What do you do during a working day? Do you do approximately eight hours of work fairly steadily? By which I meant to say, do you achieve roughly the same amount of stuff during each hour? Or do you sit around apparently fidgeting for several hours then have an attack of productivity and get a day’s work done all in one go at very high speed and then go back to apparently doing nothing? I do the latter, and I’m rather embarrassed about it so it’s difficult to write about. But I’m coming to realise that it may be a brain-wiring thing rather than a “being a dysfunctional idle pillock” thing. Incidentally, if you were expecting this blog to be about the kind of Sprints in Agile, well, I’m really sorry, and you may be reading the wrong blog…

I’ve always been what I’ve characterised to myself as a “sprint worker”. What I mean is that I can have bursts of intense productivity and then need to do something else. The same pattern as a sprinter who might run incredibly fast for a short time and then need a break. The opposite would be a marathon runner type of worker, who can maintain a steady rate of progress for a long time – they won’t be as fast as a sprinter over short periods, but will get at least as much done in total. My impression is that in professional life we value workers who fit the marathon pattern – it’s easiest for a manager to keep track of productivity if it’s fairly consistent through the day, so you know that any one hour of work is going to be roughly equivalent to another. Ideally, I suspect many firms would like people who can sprint continuously all day – some can, but many try and burn out. It’s a pattern of working all too often expected of people in graduate entry schemes – relying on their “youthful energy” to carry them through. How many times have you heard a junior colleague referred to as working “like a Duracell bunny“? That’s what I’m talking about.

I can’t work like that, but I feel the pressure to fit in and keep going consistently through the day. That leads me to mask my working pattern as well as my autism. For example, I stay at my desk during the day even if I know I’m not going to achieve much for a while, because I know that’s what’s expected of me. And in a way, being here is my job – as a leader I need to be on hand to respond to people if they come to me with issues, problems or questions. But while I’m at my desk/computer I feel that I need to be achieving a consistent amount of stuff, continuously and I really can’t work like that.
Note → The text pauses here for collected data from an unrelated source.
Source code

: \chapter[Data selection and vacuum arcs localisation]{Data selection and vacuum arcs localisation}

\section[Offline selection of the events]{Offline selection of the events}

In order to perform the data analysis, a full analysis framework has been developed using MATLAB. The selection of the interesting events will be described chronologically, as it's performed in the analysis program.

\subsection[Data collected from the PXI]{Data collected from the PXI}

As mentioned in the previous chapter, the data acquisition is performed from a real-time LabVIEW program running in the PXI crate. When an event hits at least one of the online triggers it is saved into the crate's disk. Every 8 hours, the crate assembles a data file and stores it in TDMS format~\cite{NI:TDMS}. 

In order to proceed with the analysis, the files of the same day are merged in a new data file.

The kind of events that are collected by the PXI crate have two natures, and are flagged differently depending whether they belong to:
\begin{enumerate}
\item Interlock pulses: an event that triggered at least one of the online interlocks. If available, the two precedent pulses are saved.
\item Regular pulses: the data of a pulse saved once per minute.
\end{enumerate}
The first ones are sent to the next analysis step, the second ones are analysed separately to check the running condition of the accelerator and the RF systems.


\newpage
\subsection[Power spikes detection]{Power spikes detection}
I never could – even when I was on a graduate entry scheme.

As an example, if I’m working on a problem then the way my brain seems to reach the answer is by collecting information, letting it churn around in my brain for a while (during which outwardly nothing is being achieved) and then suddenly it all crystalises in a moment in my head and I complete the task in next to no time (the “sprint”). It wrong-foots colleagues not to be able to see continuous progress – when everything happens all in a lump at the end of a period of time, they suspect you of having been secretive and not involved them. When in fact you yourself had no idea what you were going to come up with until the last minute either.

You can imagine how a manager seeing me sitting around apparently achieving nothing (during the churning around in the brain phase) might imagine I was doing nothing useful. Indeed sometimes I probably am doing nothing useful… So it looks better to give the impression of spreading the “sprint” moment of productivity out evenly across the working day/week and as far as possible to show colleagues interim steps of progress. Even if I’m having to invent them in order to look like I’m working in a “normal” way. I was talking to some autistic colleagues last week and it became clear that they worked like this too. Maybe lots of us are working in this way but all dutifully covering it up because it’s not what neurotypical society expects.
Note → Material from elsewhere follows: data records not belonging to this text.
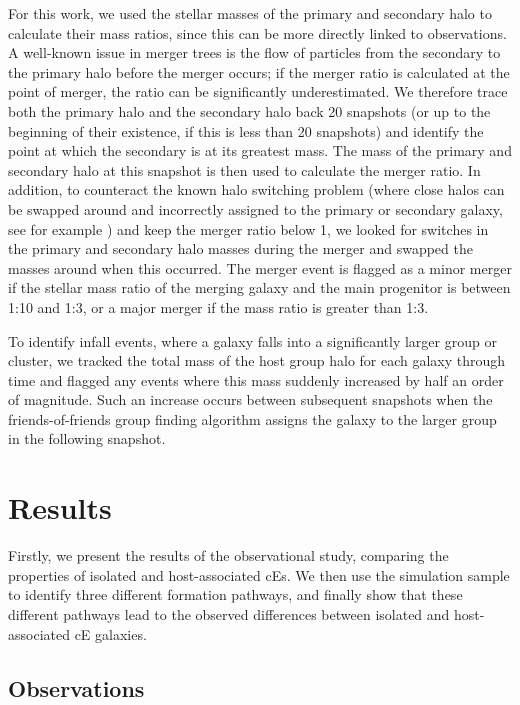 \documentclass[a4paper,fleqn,usenatbib]{mnras}
\begin{document}
For this work, we used the stellar masses of the primary and secondary halo to calculate their mass ratios, since this can be more directly linked to observations. A well-known issue in merger trees is the flow of particles from the secondary to the primary halo before the merger occurs; if the merger ratio is calculated at the point of merger, the ratio can be significantly underestimated. We therefore trace both the primary halo and the secondary halo back 20 snapshots (or up to the beginning of their existence, if this is less than 20 snapshots) and identify the point at which the secondary is at its greatest mass. The mass of the primary and secondary halo at this snapshot is then used to calculate the merger ratio. In addition, to counteract the known halo switching problem (where close halos can be swapped around and incorrectly assigned to the primary or secondary galaxy, see for example \citet{2017MNRAS.472.3659P}) and keep the merger ratio below 1, we looked for switches in the primary and secondary halo masses during the merger and swapped the masses around when this occurred. The merger event is flagged as a minor merger if the stellar mass ratio of the merging galaxy and the main progenitor is between 1:10 and 1:3, or a major merger if the mass ratio is greater than 1:3.

To identify infall events, where a galaxy falls into a significantly larger group or cluster, we tracked the total mass of the host group halo for each galaxy through time and flagged any events where this mass suddenly increased by half an order of magnitude. Such an increase occurs between subsequent snapshots when the friends-of-friends group finding algorithm assigns the galaxy to the larger group in the following snapshot.




\section{Results}

Firstly, we present the results of the observational study, comparing the properties of isolated and host-associated cEs. We then use the simulation sample to identify three different formation pathways, and finally show that these different pathways lead to the observed differences between isolated and host-associated cE galaxies.

\subsection{Observations}
\end{document}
It may be really useful to managers to have a team of “Duracell bunnies” who can churn work out continuously and never get tired. And it may make most sense to colleagues to see progress being made continuously and regularly in an orderly fashion. But real people aren’t all like that, and even the people who are like that now, may burn out (or get tired/have kids/get sick/some other life change that affects their productivity) in the future. In reality people aren’t machines and a more resilient way of managing teams would be to accept that. For now, though, I’m feeling the social pressure to be continuously productive so I shall have to go and appear to do something useful…

Published by Helen Jeffries

Helen Jeffries is currently a Deputy Director working on healthcare for Ukrainian refugees in the Department of Health and Social Care. Prior to that she was a DD in the Cabinet Office Covid Task Force, which she joined on loan from DHSC where she had been working on Covid response and the Covid Contact Tracing App. Helen was diagnosed autistic five years ago. “I thought then that being autistic was a total barrier to career progression as I couldn’t see any openly autistic senior civil servants. Recent national crises have given me progression opportunities so now I’m attempting to be the open autistic role model I lacked myself. I do that by being an active campaigner in the public sector for more understanding of autism and acceptance of autistic colleagues.”